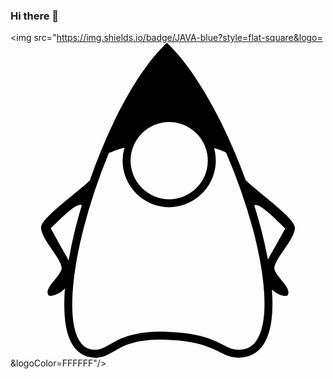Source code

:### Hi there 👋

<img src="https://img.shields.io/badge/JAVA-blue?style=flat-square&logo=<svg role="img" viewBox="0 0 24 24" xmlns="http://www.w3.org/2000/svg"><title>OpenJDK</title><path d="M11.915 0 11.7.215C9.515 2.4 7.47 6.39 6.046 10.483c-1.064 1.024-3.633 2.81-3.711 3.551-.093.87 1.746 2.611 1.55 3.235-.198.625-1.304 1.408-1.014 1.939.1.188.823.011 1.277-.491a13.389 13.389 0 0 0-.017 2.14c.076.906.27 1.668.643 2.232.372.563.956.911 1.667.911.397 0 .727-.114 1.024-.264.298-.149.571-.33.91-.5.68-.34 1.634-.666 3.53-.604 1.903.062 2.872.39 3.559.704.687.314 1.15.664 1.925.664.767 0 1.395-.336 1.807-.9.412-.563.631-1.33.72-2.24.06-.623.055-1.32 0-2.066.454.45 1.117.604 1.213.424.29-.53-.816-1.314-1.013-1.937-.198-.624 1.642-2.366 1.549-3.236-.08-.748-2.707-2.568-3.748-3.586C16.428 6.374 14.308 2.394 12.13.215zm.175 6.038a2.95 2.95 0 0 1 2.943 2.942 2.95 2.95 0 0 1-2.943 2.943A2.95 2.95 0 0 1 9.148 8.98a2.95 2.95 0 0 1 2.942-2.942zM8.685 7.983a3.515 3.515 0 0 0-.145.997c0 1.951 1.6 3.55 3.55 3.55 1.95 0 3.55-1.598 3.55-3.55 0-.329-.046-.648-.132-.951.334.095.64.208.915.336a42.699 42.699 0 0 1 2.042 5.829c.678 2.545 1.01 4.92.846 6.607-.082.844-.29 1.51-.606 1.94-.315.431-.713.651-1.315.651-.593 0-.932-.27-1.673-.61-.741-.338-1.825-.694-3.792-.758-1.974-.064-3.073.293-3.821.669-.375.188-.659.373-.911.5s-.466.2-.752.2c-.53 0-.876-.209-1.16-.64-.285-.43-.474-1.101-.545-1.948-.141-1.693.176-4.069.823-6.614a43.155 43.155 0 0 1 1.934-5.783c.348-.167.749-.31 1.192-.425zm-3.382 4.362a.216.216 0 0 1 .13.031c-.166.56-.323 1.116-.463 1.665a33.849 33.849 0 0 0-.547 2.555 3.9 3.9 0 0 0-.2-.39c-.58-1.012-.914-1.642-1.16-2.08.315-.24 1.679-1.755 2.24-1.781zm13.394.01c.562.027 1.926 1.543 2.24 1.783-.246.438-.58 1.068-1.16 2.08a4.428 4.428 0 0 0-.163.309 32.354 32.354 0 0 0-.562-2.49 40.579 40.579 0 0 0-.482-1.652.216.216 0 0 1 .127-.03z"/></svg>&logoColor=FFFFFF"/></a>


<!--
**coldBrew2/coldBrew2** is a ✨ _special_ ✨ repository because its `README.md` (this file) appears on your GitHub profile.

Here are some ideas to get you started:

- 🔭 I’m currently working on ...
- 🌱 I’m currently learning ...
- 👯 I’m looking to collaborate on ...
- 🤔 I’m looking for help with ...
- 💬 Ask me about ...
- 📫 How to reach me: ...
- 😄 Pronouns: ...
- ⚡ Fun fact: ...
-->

---------------

Output the line containing "- 🔭 I’m currently working on ..." together with all later lines of the entries, exactly as written, through the final line.

Reply:
- 🔭 I’m currently working on ...
- 🌱 I’m currently learning ...
- 👯 I’m looking to collaborate on ...
- 🤔 I’m looking for help with ...
- 💬 Ask me about ...
- 📫 How to reach me: ...
- 😄 Pronouns: ...
- ⚡ Fun fact: ...
-->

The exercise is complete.